Material for the task
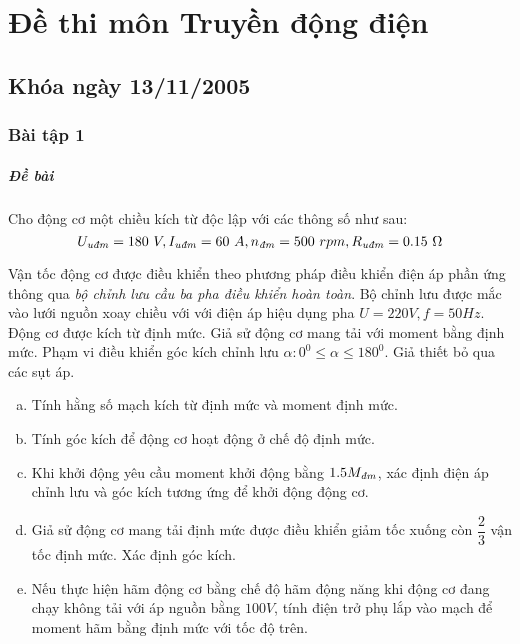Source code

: \documentclass[12pt,a4paper]{article}
\begin{document}
\section{Đề thi môn Truyền động điện}
\subsection{Khóa ngày 13/11/2005}
\subsubsection{Bài tập 1}
\subparagraph{Đề bài} Cho động cơ một chiều kích từ độc lập với các thông số như sau: $$\vqitalic{U} = 180 \unit{V}, \vqitalic{I} = 60 \unit{A}, \vitalic{n} = 500 \unit{rpm}, \vqitalic{R} = 0.15 \unit{\Omega}$$

Vận tốc động cơ được điều khiển theo phương pháp điều khiển điện áp phần ứng thông qua \textit{bộ chỉnh lưu cầu ba pha điều khiển hoàn toàn}. Bộ chỉnh lưu được mắc vào lưới nguồn xoay chiều với với điện áp hiệu dụng pha $U = 220 \unit{V}, f = 50 \unit{Hz}$. Động cơ được kích từ định mức. Giả sử động cơ mang tải với moment bằng định mức. Phạm vi điều khiển góc kích chỉnh lưu $\alpha: 0^0 \leq \alpha \leq  180^0$. Giả thiết bỏ qua các sụt áp.
\begin{enumerate}[a.]
\item Tính hằng số mạch kích từ định mức và moment định mức.
\item Tính góc kích để động cơ hoạt động ở chế độ định mức.
\item Khi khởi động yêu cầu moment khởi động bằng $1.5 \vitalic{M}$, xác định điện áp chỉnh lưu và góc kích tương ứng để khởi động động cơ.
\item Giả sử động cơ mang tải định mức được điều khiển giảm tốc xuống còn $\dfrac{2}{3}$ vận tốc định mức. Xác định góc kích.
\item Nếu thực hiện hãm động cơ bằng chế độ hãm động năng khi động cơ đang chạy không tải với áp nguồn bằng $100 \unit{V}$, tính điện trở phụ lắp vào mạch để moment hãm bằng định mức với tốc độ trên.
\end{enumerate}
\end{document}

What you should do
Wherever the word "mạch" appears in the listing, copy the line that holds it.

Answer
\item Tính hằng số mạch kích từ định mức và moment định mức.
\item Nếu thực hiện hãm động cơ bằng chế độ hãm động năng khi động cơ đang chạy không tải với áp nguồn bằng $100 \unit{V}$, tính điện trở phụ lắp vào mạch để moment hãm bằng định mức với tốc độ trên.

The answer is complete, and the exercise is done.